[Start of section]

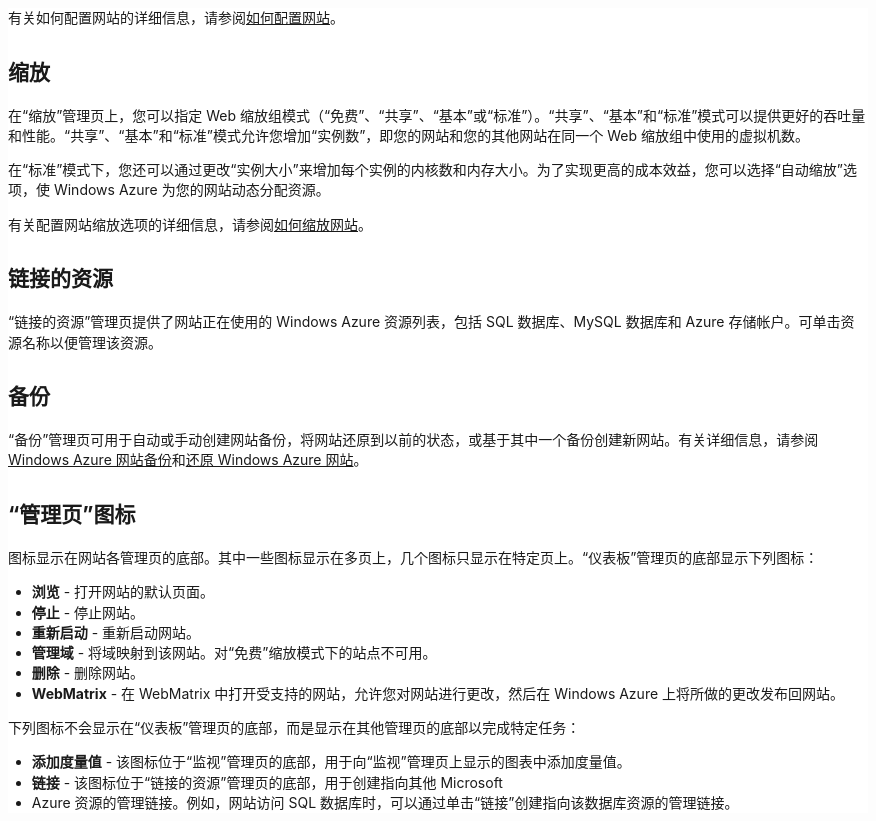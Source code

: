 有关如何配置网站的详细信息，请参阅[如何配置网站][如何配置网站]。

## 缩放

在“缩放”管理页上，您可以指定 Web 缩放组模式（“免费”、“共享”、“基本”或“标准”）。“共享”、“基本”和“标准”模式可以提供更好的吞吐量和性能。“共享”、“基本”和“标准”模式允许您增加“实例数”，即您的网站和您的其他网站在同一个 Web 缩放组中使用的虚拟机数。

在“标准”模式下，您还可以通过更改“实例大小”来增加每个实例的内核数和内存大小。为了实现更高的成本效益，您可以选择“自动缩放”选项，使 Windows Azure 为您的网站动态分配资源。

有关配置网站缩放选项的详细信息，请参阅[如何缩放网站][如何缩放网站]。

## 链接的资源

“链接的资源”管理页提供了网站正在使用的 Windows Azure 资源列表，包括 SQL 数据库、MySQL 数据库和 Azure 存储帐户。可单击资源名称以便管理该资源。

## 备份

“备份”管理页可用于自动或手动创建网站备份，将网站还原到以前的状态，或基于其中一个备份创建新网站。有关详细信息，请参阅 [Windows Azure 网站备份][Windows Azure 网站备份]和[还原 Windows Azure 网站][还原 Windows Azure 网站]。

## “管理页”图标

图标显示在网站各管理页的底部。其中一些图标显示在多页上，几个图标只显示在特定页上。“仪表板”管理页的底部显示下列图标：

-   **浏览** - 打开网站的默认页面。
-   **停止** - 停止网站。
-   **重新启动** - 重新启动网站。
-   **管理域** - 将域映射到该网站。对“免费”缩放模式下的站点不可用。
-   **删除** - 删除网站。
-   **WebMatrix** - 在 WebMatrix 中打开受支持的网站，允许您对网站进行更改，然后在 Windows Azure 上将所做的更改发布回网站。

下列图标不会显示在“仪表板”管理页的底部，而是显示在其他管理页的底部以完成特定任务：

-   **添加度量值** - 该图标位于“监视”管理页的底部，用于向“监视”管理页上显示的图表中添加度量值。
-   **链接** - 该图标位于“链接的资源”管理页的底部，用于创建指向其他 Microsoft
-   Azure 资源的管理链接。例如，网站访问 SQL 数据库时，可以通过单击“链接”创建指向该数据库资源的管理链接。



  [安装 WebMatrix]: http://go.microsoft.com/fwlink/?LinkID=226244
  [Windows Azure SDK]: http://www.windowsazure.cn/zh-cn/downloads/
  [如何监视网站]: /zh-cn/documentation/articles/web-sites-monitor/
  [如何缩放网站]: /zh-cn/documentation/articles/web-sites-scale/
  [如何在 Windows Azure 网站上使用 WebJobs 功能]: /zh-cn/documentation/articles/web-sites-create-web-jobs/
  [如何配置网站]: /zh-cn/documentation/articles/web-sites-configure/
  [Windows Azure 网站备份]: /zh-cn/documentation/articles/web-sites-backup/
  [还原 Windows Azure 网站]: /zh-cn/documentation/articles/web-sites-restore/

[End of section]

Prompt: Could you please repeat the entries above exactly, with every picture left out?

Written answer:
Source code

: 有关如何配置网站的详细信息，请参阅[如何配置网站][如何配置网站]。

## 缩放

在“缩放”管理页上，您可以指定 Web 缩放组模式（“免费”、“共享”、“基本”或“标准”）。“共享”、“基本”和“标准”模式可以提供更好的吞吐量和性能。“共享”、“基本”和“标准”模式允许您增加“实例数”，即您的网站和您的其他网站在同一个 Web 缩放组中使用的虚拟机数。

在“标准”模式下，您还可以通过更改“实例大小”来增加每个实例的内核数和内存大小。为了实现更高的成本效益，您可以选择“自动缩放”选项，使 Windows Azure 为您的网站动态分配资源。

有关配置网站缩放选项的详细信息，请参阅[如何缩放网站][如何缩放网站]。

## 链接的资源

“链接的资源”管理页提供了网站正在使用的 Windows Azure 资源列表，包括 SQL 数据库、MySQL 数据库和 Azure 存储帐户。可单击资源名称以便管理该资源。

## 备份

“备份”管理页可用于自动或手动创建网站备份，将网站还原到以前的状态，或基于其中一个备份创建新网站。有关详细信息，请参阅 [Windows Azure 网站备份][Windows Azure 网站备份]和[还原 Windows Azure 网站][还原 Windows Azure 网站]。

## “管理页”图标

图标显示在网站各管理页的底部。其中一些图标显示在多页上，几个图标只显示在特定页上。“仪表板”管理页的底部显示下列图标：

-   **浏览** - 打开网站的默认页面。
-   **停止** - 停止网站。
-   **重新启动** - 重新启动网站。
-   **管理域** - 将域映射到该网站。对“免费”缩放模式下的站点不可用。
-   **删除** - 删除网站。
-   **WebMatrix** - 在 WebMatrix 中打开受支持的网站，允许您对网站进行更改，然后在 Windows Azure 上将所做的更改发布回网站。

下列图标不会显示在“仪表板”管理页的底部，而是显示在其他管理页的底部以完成特定任务：

-   **添加度量值** - 该图标位于“监视”管理页的底部，用于向“监视”管理页上显示的图表中添加度量值。
-   **链接** - 该图标位于“链接的资源”管理页的底部，用于创建指向其他 Microsoft
-   Azure 资源的管理链接。例如，网站访问 SQL 数据库时，可以通过单击“链接”创建指向该数据库资源的管理链接。



  [安装 WebMatrix]: http://go.microsoft.com/fwlink/?LinkID=226244
  [Windows Azure SDK]: http://www.windowsazure.cn/zh-cn/downloads/
  [如何监视网站]: /zh-cn/documentation/articles/web-sites-monitor/
  [如何缩放网站]: /zh-cn/documentation/articles/web-sites-scale/
  [如何在 Windows Azure 网站上使用 WebJobs 功能]: /zh-cn/documentation/articles/web-sites-create-web-jobs/
  [如何配置网站]: /zh-cn/documentation/articles/web-sites-configure/
  [Windows Azure 网站备份]: /zh-cn/documentation/articles/web-sites-backup/
  [还原 Windows Azure 网站]: /zh-cn/documentation/articles/web-sites-restore/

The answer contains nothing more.